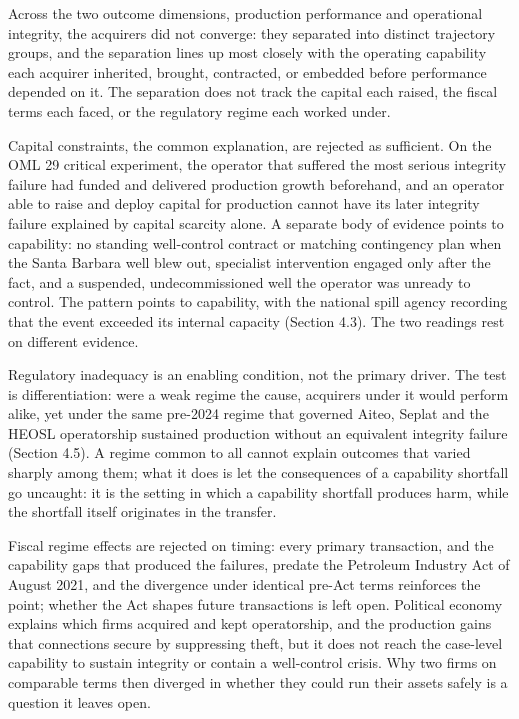 Across the two outcome dimensions, production performance and
operational integrity, the acquirers did not converge: they separated
into distinct trajectory groups, and the separation lines up most
closely with the operating capability each acquirer inherited, brought,
contracted, or embedded before performance depended on it. The
separation does not track the capital each raised, the fiscal terms each
faced, or the regulatory regime each worked under.

Capital constraints, the common explanation, are rejected as sufficient.
On the OML 29 critical experiment, the operator that suffered the most
serious integrity failure had funded and delivered production growth
beforehand, and an operator able to raise and deploy capital for
production cannot have its later integrity failure explained by capital
scarcity alone. A separate body of evidence points to capability: no
standing well-control contract or matching contingency plan when the
Santa Barbara well blew out, specialist intervention engaged only after
the fact, and a suspended, undecommissioned well the operator was
unready to control. The pattern points to capability, with the national
spill agency recording that the event exceeded its internal capacity
(Section 4.3). The two readings rest on different evidence.

Regulatory inadequacy is an enabling condition, not the primary driver.
The test is differentiation: were a weak regime the cause, acquirers
under it would perform alike, yet under the same pre-2024 regime that
governed Aiteo, Seplat and the HEOSL operatorship sustained production
without an equivalent integrity failure (Section 4.5). A regime common
to all cannot explain outcomes that varied sharply among them; what it
does is let the consequences of a capability shortfall go uncaught: it
is the setting in which a capability shortfall produces harm, while the
shortfall itself originates in the transfer.

Fiscal regime effects are rejected on timing: every primary transaction,
and the capability gaps that produced the failures, predate the
Petroleum Industry Act of August 2021, and the divergence under
identical pre-Act terms reinforces the point; whether the Act shapes
future transactions is left open. Political economy explains which firms
acquired and kept operatorship, and the production gains that
connections secure by suppressing theft, but it does not reach the
case-level capability to sustain integrity or contain a well-control
crisis. Why two firms on comparable terms then diverged in whether they
could run their assets safely is a question it leaves open.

- _What to work on_
From the first line to the last, copy the listing above exactly, dropping all images.

- _Task result_
 Across the two outcome dimensions, production performance and
operational integrity, the acquirers did not converge: they separated
into distinct trajectory groups, and the separation lines up most
closely with the operating capability each acquirer inherited, brought,
contracted, or embedded before performance depended on it. The
separation does not track the capital each raised, the fiscal terms each
faced, or the regulatory regime each worked under.

Capital constraints, the common explanation, are rejected as sufficient.
On the OML 29 critical experiment, the operator that suffered the most
serious integrity failure had funded and delivered production growth
beforehand, and an operator able to raise and deploy capital for
production cannot have its later integrity failure explained by capital
scarcity alone. A separate body of evidence points to capability: no
standing well-control contract or matching contingency plan when the
Santa Barbara well blew out, specialist intervention engaged only after
the fact, and a suspended, undecommissioned well the operator was
unready to control. The pattern points to capability, with the national
spill agency recording that the event exceeded its internal capacity
(Section 4.3). The two readings rest on different evidence.

Regulatory inadequacy is an enabling condition, not the primary driver.
The test is differentiation: were a weak regime the cause, acquirers
under it would perform alike, yet under the same pre-2024 regime that
governed Aiteo, Seplat and the HEOSL operatorship sustained production
without an equivalent integrity failure (Section 4.5). A regime common
to all cannot explain outcomes that varied sharply among them; what it
does is let the consequences of a capability shortfall go uncaught: it
is the setting in which a capability shortfall produces harm, while the
shortfall itself originates in the transfer.

Fiscal regime effects are rejected on timing: every primary transaction,
and the capability gaps that produced the failures, predate the
Petroleum Industry Act of August 2021, and the divergence under
identical pre-Act terms reinforces the point; whether the Act shapes
future transactions is left open. Political economy explains which firms
acquired and kept operatorship, and the production gains that
connections secure by suppressing theft, but it does not reach the
case-level capability to sustain integrity or contain a well-control
crisis. Why two firms on comparable terms then diverged in whether they
could run their assets safely is a question it leaves open.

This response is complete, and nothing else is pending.